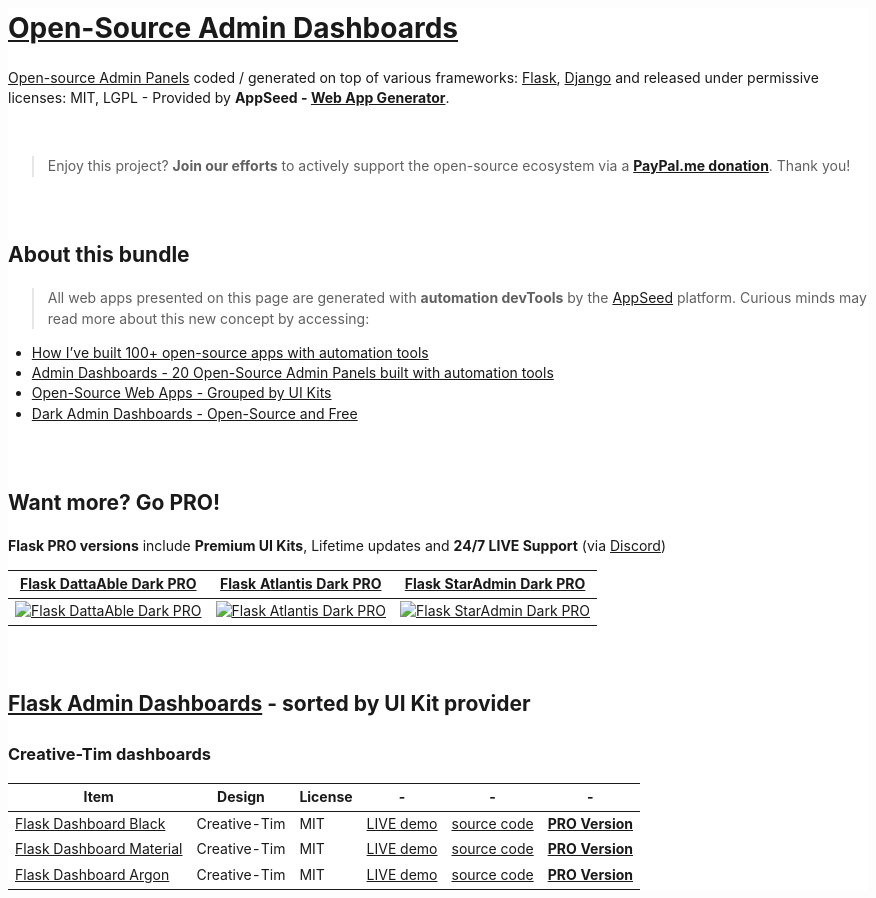 # [Open-Source Admin Dashboards](https://appseed.us/admin-dashboards/open-source) 

[Open-source Admin Panels](https://appseed.us/admin-dashboards/open-source) coded / generated on top of various frameworks: [Flask](https://appseed.us/admin-dashboards/flask), [Django](https://appseed.us/admin-dashboards/django) and released under permissive licenses: MIT, LGPL - Provided by **AppSeed - [Web App Generator](https://appseed.us/app-generator)**.

<br />

> Enjoy this project? **Join our efforts** to actively support the open-source ecosystem via a **[PayPal.me donation](https://paypal.me/appseed)**. Thank you!

<br />

## About this bundle

> All web apps presented on this page are generated with **automation devTools** by the [AppSeed](https://appseed.us/) platform. Curious minds may read more about this new concept by accessing:  

- [How I’ve built 100+ open-source apps with automation tools](https://dev.to/sm0ke/100-open-source-apps-built-with-automation-tools-3jmj)
- [Admin Dashboards - 20 Open-Source Admin Panels built with automation tools](https://dev.to/sm0ke/admin-dashboards-20-open-source-admin-panels-built-with-automation-tools-ckb)
- [Open-Source Web Apps - Grouped by UI Kits](https://dev.to/sm0ke/open-source-web-apps-grouped-by-ui-kits-389g)
- [Dark Admin Dashboards - Open-Source and Free](https://dev.to/sm0ke/dark-admin-dashboards-open-source-and-free-2me9)

<br />

## Want more? Go PRO!

**Flask PRO versions** include **Premium UI Kits**, Lifetime updates and **24/7 LIVE Support** (via [Discord](https://discord.gg/fZC6hup))

| [Flask DattaAble Dark PRO](https://appseed.us/admin-dashboards/flask-dashboard-dattaable-dark-pro) | [Flask Atlantis Dark PRO](https://appseed.us/admin-dashboards/flask-dashboard-atlantis-dark-pro) | [Flask StarAdmin Dark PRO](https://appseed.us/admin-dashboards/flask-dashboard-staradmin-black-pro) |
| --- | --- | --- |
| [![Flask DattaAble Dark PRO](https://raw.githubusercontent.com/app-generator/flask-dashboard-dattaable-dark-pro/master/media/flask-dashboard-dattaable-dark-pro-screen.png)](https://appseed.us/admin-dashboards/flask-dashboard-dattaable-dark-pro) | [![Flask Atlantis Dark PRO](https://raw.githubusercontent.com/app-generator/flask-dashboard-atlantis-dark-pro/master/media/flask-dashboard-atlantis-dark-pro-screen.png)](https://appseed.us/admin-dashboards/flask-dashboard-atlantis-dark-pro) | [![Flask StarAdmin Dark PRO](https://raw.githubusercontent.com/app-generator/flask-dashboard-staradmin-black-pro/master/media/flask-dashboard-staradmin-black-pro-screen.png)](https://appseed.us/admin-dashboards/flask-dashboard-staradmin-black-pro)

<br />

## [Flask Admin Dashboards](https://appseed.us/admin-dashboards/flask) - sorted by UI Kit provider

### Creative-Tim dashboards

| Item | Design | License | - | - | - |
| --- | --- | --- | --- | --- | --- |
[Flask Dashboard Black](https://appseed.us/admin-dashboards/flask-dashboard-black) | Creative-Tim | MIT | [LIVE demo](https://flask-dashboard-black.appseed.us/login) | [source code](https://github.com/app-generator/flask-black-dashboard) | **[PRO Version](https://appseed.us/admin-dashboards/flask-dashboard-black-pro)** 
[Flask Dashboard Material](https://appseed.us/admin-dashboards/flask-dashboard-material-design) | Creative-Tim | MIT | [LIVE demo](https://flask-dashboard-material.appseed.us/login) | [source code](https://github.com/app-generator/flask-material-dashboard) | **[PRO Version](https://appseed.us/admin-dashboards/flask-dashboard-material-pro)**
[Flask Dashboard Argon](https://appseed.us/admin-dashboards/flask-boilerplate-dashboard-argon) | Creative-Tim | MIT | [LIVE demo](https://flask-dashboard-argon.appseed.us/login) | [source code](https://github.com/app-generator/flask-boilerplate-dashboard-argon) | **[PRO Version](https://appseed.us/admin-dashboards/flask-dashboard-argon-pro)**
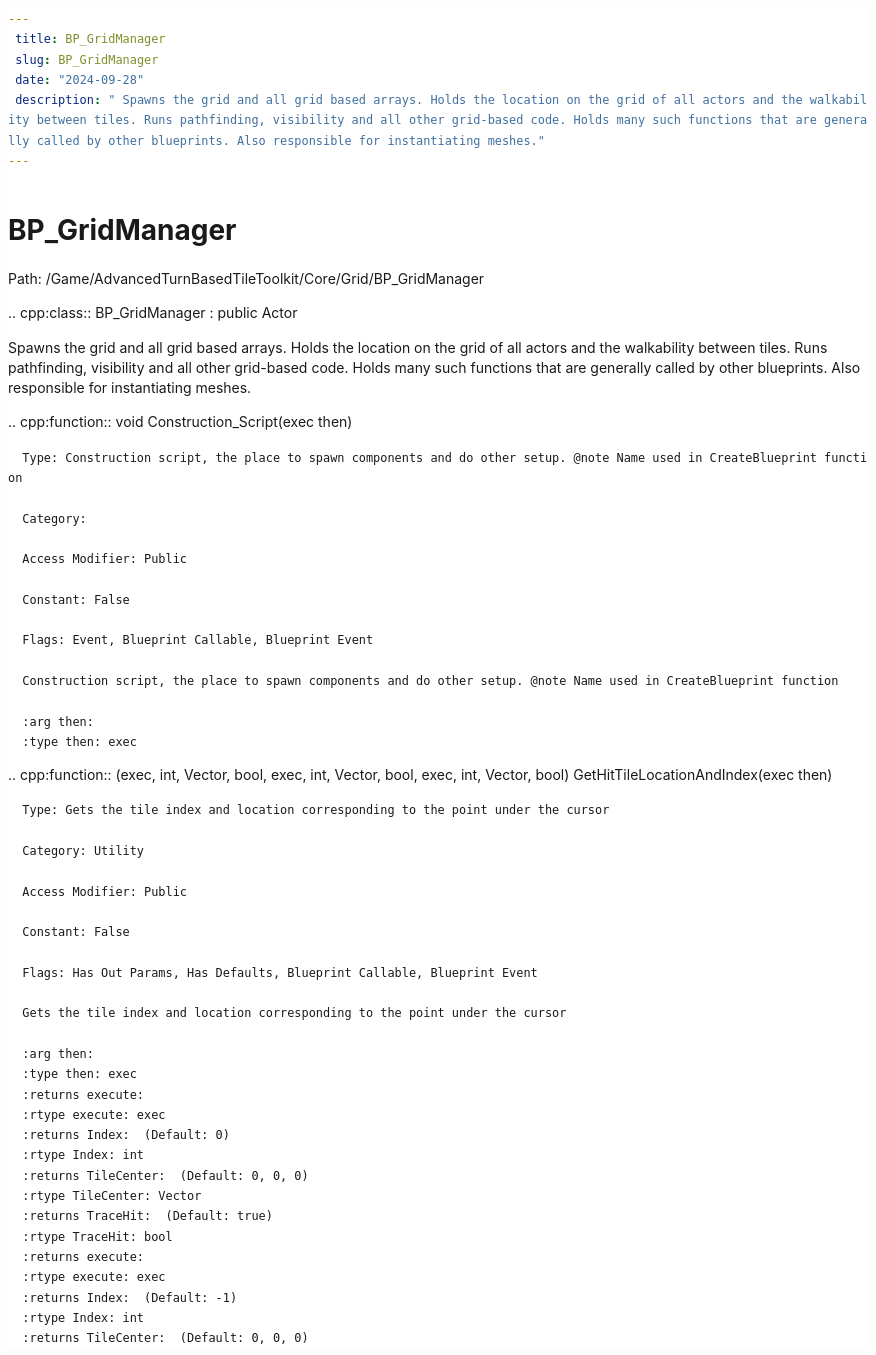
 ```yaml
---
 title: BP_GridManager
 slug: BP_GridManager
 date: "2024-09-28"
 description: " Spawns the grid and all grid based arrays. Holds the location on the grid of all actors and the walkability between tiles. Runs pathfinding, visibility and all other grid-based code. Holds many such functions that are generally called by other blueprints. Also responsible for instantiating meshes."
---
```


BP_GridManager
===============

Path: /Game/AdvancedTurnBasedTileToolkit/Core/Grid/BP_GridManager

.. cpp:class:: BP_GridManager : public Actor

   Spawns the grid and all grid based arrays. Holds the location on the grid of all actors and the walkability between tiles. Runs pathfinding, visibility and all other grid-based code. Holds many such functions that are generally called by other blueprints. Also responsible for instantiating meshes.

   .. cpp:function:: void Construction_Script(exec then)

      Type: Construction script, the place to spawn components and do other setup. @note Name used in CreateBlueprint function

      Category: 

      Access Modifier: Public

      Constant: False

      Flags: Event, Blueprint Callable, Blueprint Event

      Construction script, the place to spawn components and do other setup. @note Name used in CreateBlueprint function

      :arg then: 
      :type then: exec

   .. cpp:function:: (exec, int, Vector, bool, exec, int, Vector, bool, exec, int, Vector, bool) GetHitTileLocationAndIndex(exec then)

      Type: Gets the tile index and location corresponding to the point under the cursor

      Category: Utility

      Access Modifier: Public

      Constant: False

      Flags: Has Out Params, Has Defaults, Blueprint Callable, Blueprint Event

      Gets the tile index and location corresponding to the point under the cursor

      :arg then: 
      :type then: exec
      :returns execute: 
      :rtype execute: exec
      :returns Index:  (Default: 0)
      :rtype Index: int
      :returns TileCenter:  (Default: 0, 0, 0)
      :rtype TileCenter: Vector
      :returns TraceHit:  (Default: true)
      :rtype TraceHit: bool
      :returns execute: 
      :rtype execute: exec
      :returns Index:  (Default: -1)
      :rtype Index: int
      :returns TileCenter:  (Default: 0, 0, 0)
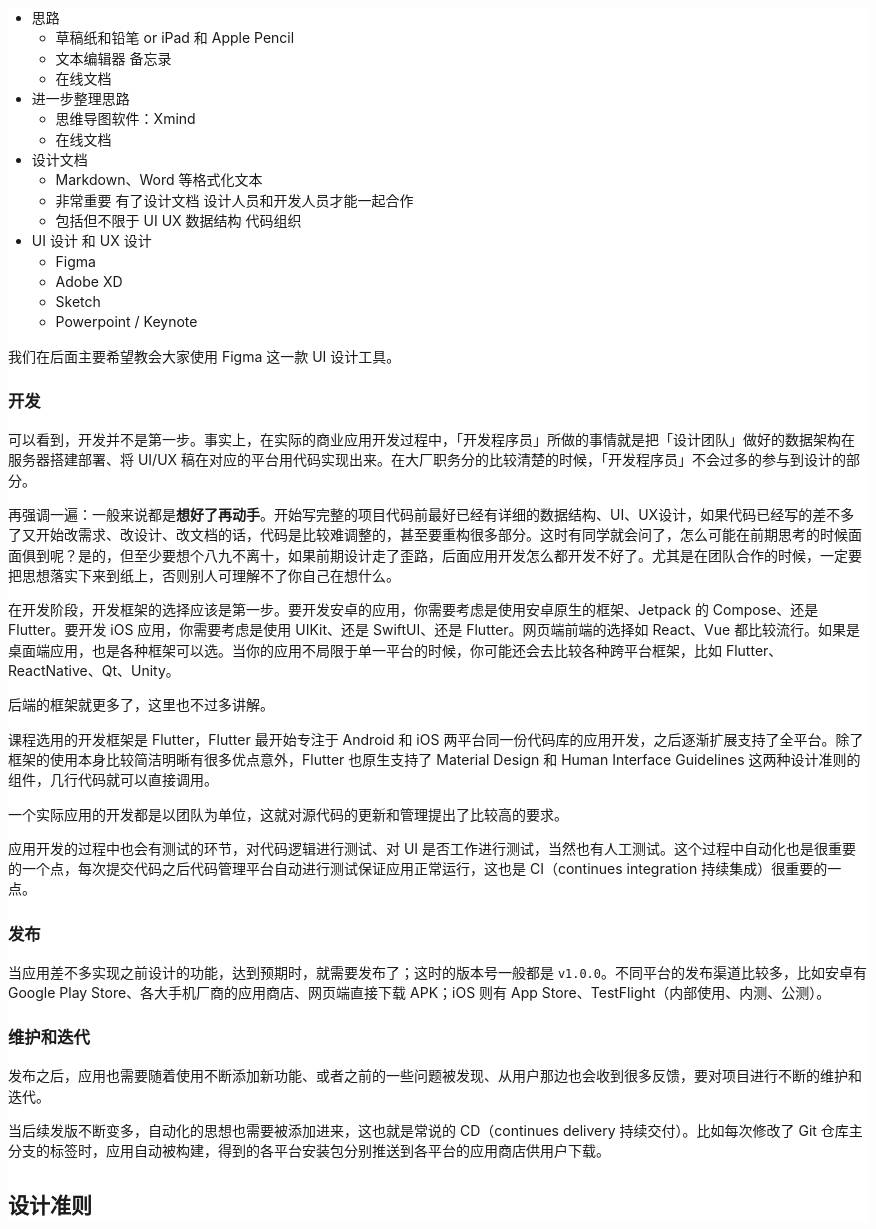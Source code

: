 - 思路
    - 草稿纸和铅笔 or iPad 和 Apple Pencil
    - 文本编辑器 备忘录
    - 在线文档
- 进一步整理思路
    - 思维导图软件：Xmind
    - 在线文档
- 设计文档
    - Markdown、Word 等格式化文本
    - 非常重要 有了设计文档 设计人员和开发人员才能一起合作
    - 包括但不限于 UI UX 数据结构 代码组织
- UI 设计 和 UX 设计
    - Figma
    - Adobe XD
    - Sketch
    - Powerpoint / Keynote

我们在后面主要希望教会大家使用 Figma 这一款 UI 设计工具。

### 开发

可以看到，开发并不是第一步。事实上，在实际的商业应用开发过程中，「开发程序员」所做的事情就是把「设计团队」做好的数据架构在服务器搭建部署、将 UI/UX 稿在对应的平台用代码实现出来。在大厂职务分的比较清楚的时候，「开发程序员」不会过多的参与到设计的部分。

再强调一遍：一般来说都是**想好了再动手**。开始写完整的项目代码前最好已经有详细的数据结构、UI、UX设计，如果代码已经写的差不多了又开始改需求、改设计、改文档的话，代码是比较难调整的，甚至要重构很多部分。这时有同学就会问了，怎么可能在前期思考的时候面面俱到呢？是的，但至少要想个八九不离十，如果前期设计走了歪路，后面应用开发怎么都开发不好了。尤其是在团队合作的时候，一定要把思想落实下来到纸上，否则别人可理解不了你自己在想什么。

在开发阶段，开发框架的选择应该是第一步。要开发安卓的应用，你需要考虑是使用安卓原生的框架、Jetpack 的 Compose、还是 Flutter。要开发 iOS 应用，你需要考虑是使用 UIKit、还是 SwiftUI、还是 Flutter。网页端前端的选择如 React、Vue 都比较流行。如果是桌面端应用，也是各种框架可以选。当你的应用不局限于单一平台的时候，你可能还会去比较各种跨平台框架，比如 Flutter、ReactNative、Qt、Unity。

后端的框架就更多了，这里也不过多讲解。

课程选用的开发框架是 Flutter，Flutter 最开始专注于 Android 和 iOS 两平台同一份代码库的应用开发，之后逐渐扩展支持了全平台。除了框架的使用本身比较简洁明晰有很多优点意外，Flutter 也原生支持了 Material Design 和 Human Interface Guidelines 这两种设计准则的组件，几行代码就可以直接调用。

一个实际应用的开发都是以团队为单位，这就对源代码的更新和管理提出了比较高的要求。

应用开发的过程中也会有测试的环节，对代码逻辑进行测试、对 UI 是否工作进行测试，当然也有人工测试。这个过程中自动化也是很重要的一个点，每次提交代码之后代码管理平台自动进行测试保证应用正常运行，这也是 CI（continues integration 持续集成）很重要的一点。

### 发布

当应用差不多实现之前设计的功能，达到预期时，就需要发布了；这时的版本号一般都是 `v1.0.0`。不同平台的发布渠道比较多，比如安卓有 Google Play Store、各大手机厂商的应用商店、网页端直接下载 APK；iOS 则有 App Store、TestFlight（内部使用、内测、公测）。

### 维护和迭代

发布之后，应用也需要随着使用不断添加新功能、或者之前的一些问题被发现、从用户那边也会收到很多反馈，要对项目进行不断的维护和迭代。

当后续发版不断变多，自动化的思想也需要被添加进来，这也就是常说的 CD（continues delivery 持续交付）。比如每次修改了 Git 仓库主分支的标签时，应用自动被构建，得到的各平台安装包分别推送到各平台的应用商店供用户下载。

## 设计准则

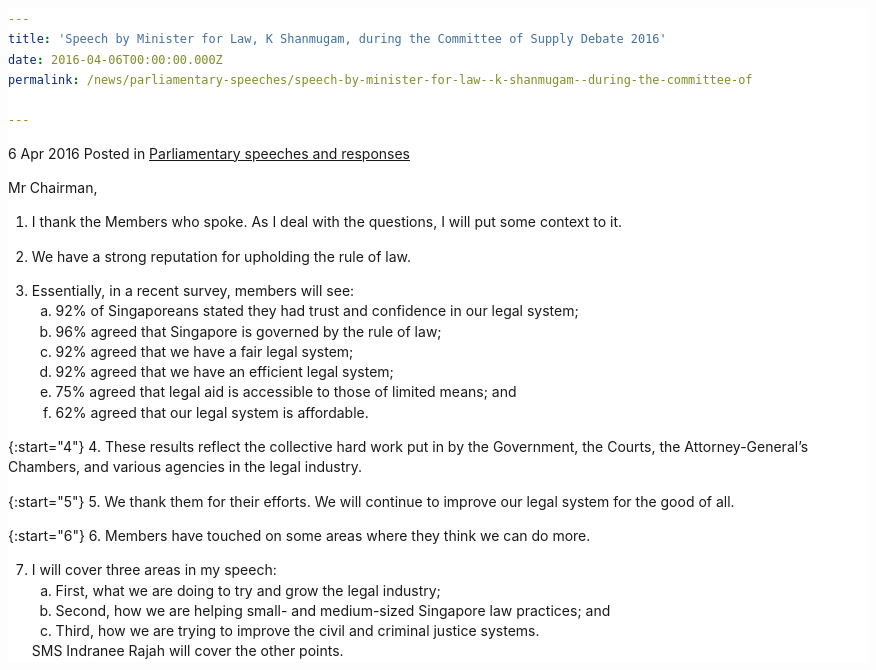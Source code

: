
 ```yaml
---
title: 'Speech by Minister for Law, K Shanmugam, during the Committee of Supply Debate 2016'
date: 2016-04-06T00:00:00.000Z
permalink: /news/parliamentary-speeches/speech-by-minister-for-law--k-shanmugam--during-the-committee-of

---
```



6 Apr 2016 Posted in [Parliamentary speeches and responses](/news/parliamentary-speeches)


Mr Chairman, 

1. I thank the Members who spoke. As I deal with the questions, I will put some context to it.


2. We have a strong reputation for upholding the rule of law.


<ol start="3">
<li>Essentially, in a recent survey, members will see:

<ol style="list-style-type: lower-alpha">
<li>92% of Singaporeans stated they had trust and confidence in our legal system;</li>
<li>96% agreed that Singapore is governed by the rule of law; </li>
<li>92% agreed that we have a fair legal system; </li>
<li>92% agreed that we have an efficient legal system; </li>
<li>75% agreed that legal aid is accessible to those of limited means; and </li>
<li>62% agreed that our legal system is affordable. </li>
</ol>

</li>
</ol>

{:start="4"}
4. These results reflect the collective hard work put in by the Government, the Courts, the Attorney-General’s Chambers, and various agencies in the legal industry. 

{:start="5"}
5. We thank them for their efforts. We will continue to improve our legal system for the good of all.

{:start="6"}
6. Members have touched on some areas where they think we can do more.  


<ol start="7">
<li> I will cover three areas in my speech:

<ol style="list-style-type: lower-alpha">
<li>First, what we are doing to try and grow the legal industry;</li>
<li>Second, how we are helping small- and medium-sized Singapore law practices; and</li>
<li>Third, how we are trying to improve the civil and criminal justice systems.</li>
</ol>

</li>
SMS Indranee Rajah will cover the other points.  
</ol>
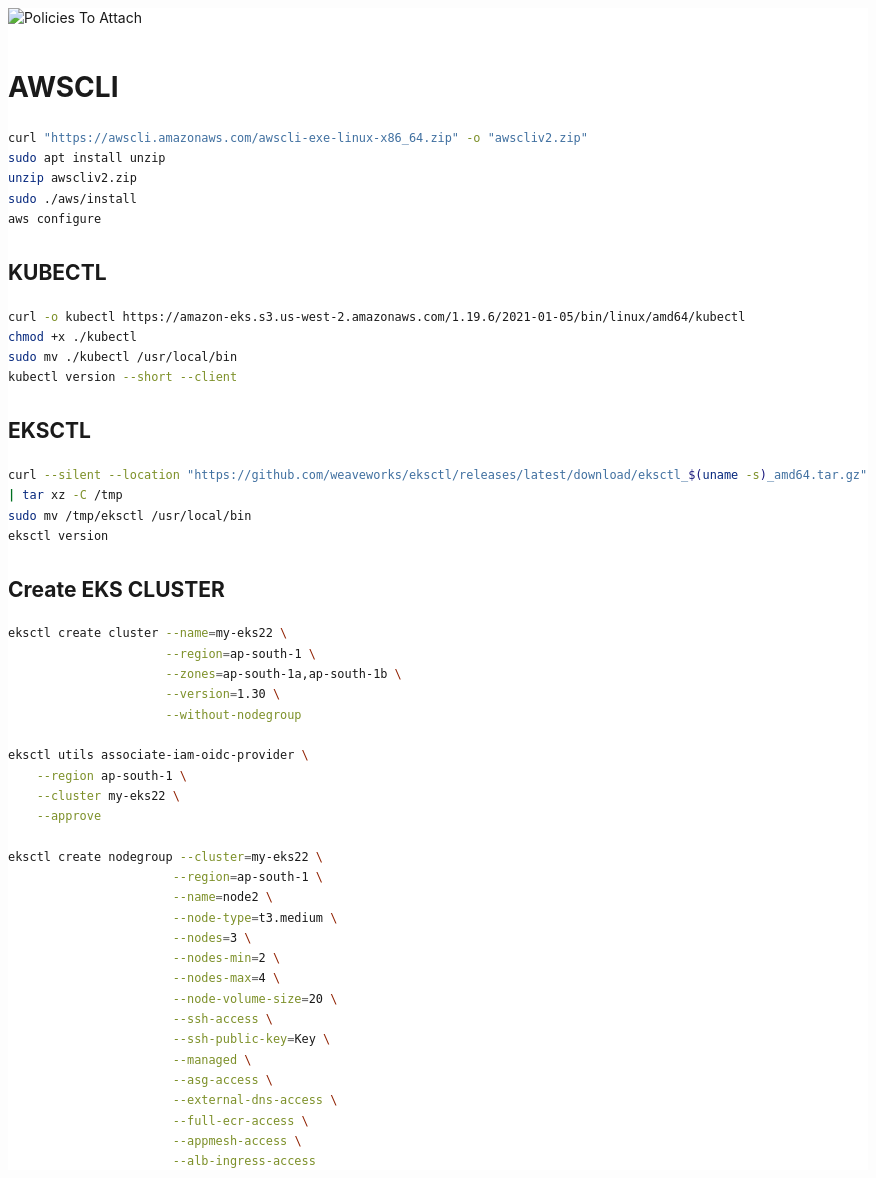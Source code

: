 ![Policies To Attach](https://github.com/jaiswaladi246/EKS-Complete/blob/main/Policies.png)

# AWSCLI

```bash
curl "https://awscli.amazonaws.com/awscli-exe-linux-x86_64.zip" -o "awscliv2.zip"
sudo apt install unzip
unzip awscliv2.zip
sudo ./aws/install
aws configure
```

## KUBECTL

```bash
curl -o kubectl https://amazon-eks.s3.us-west-2.amazonaws.com/1.19.6/2021-01-05/bin/linux/amd64/kubectl
chmod +x ./kubectl
sudo mv ./kubectl /usr/local/bin
kubectl version --short --client
```

## EKSCTL

```bash
curl --silent --location "https://github.com/weaveworks/eksctl/releases/latest/download/eksctl_$(uname -s)_amd64.tar.gz" | tar xz -C /tmp
sudo mv /tmp/eksctl /usr/local/bin
eksctl version
```

## Create EKS CLUSTER

```bash
eksctl create cluster --name=my-eks22 \
                      --region=ap-south-1 \
                      --zones=ap-south-1a,ap-south-1b \
                      --version=1.30 \
                      --without-nodegroup

eksctl utils associate-iam-oidc-provider \
    --region ap-south-1 \
    --cluster my-eks22 \
    --approve

eksctl create nodegroup --cluster=my-eks22 \
                       --region=ap-south-1 \
                       --name=node2 \
                       --node-type=t3.medium \
                       --nodes=3 \
                       --nodes-min=2 \
                       --nodes-max=4 \
                       --node-volume-size=20 \
                       --ssh-access \
                       --ssh-public-key=Key \
                       --managed \
                       --asg-access \
                       --external-dns-access \
                       --full-ecr-access \
                       --appmesh-access \
                       --alb-ingress-access
```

* EXERCISE AIM:
If a line in the entries holds the word "local", count it. Report the total only.

* FINISHED EXERCISE:
2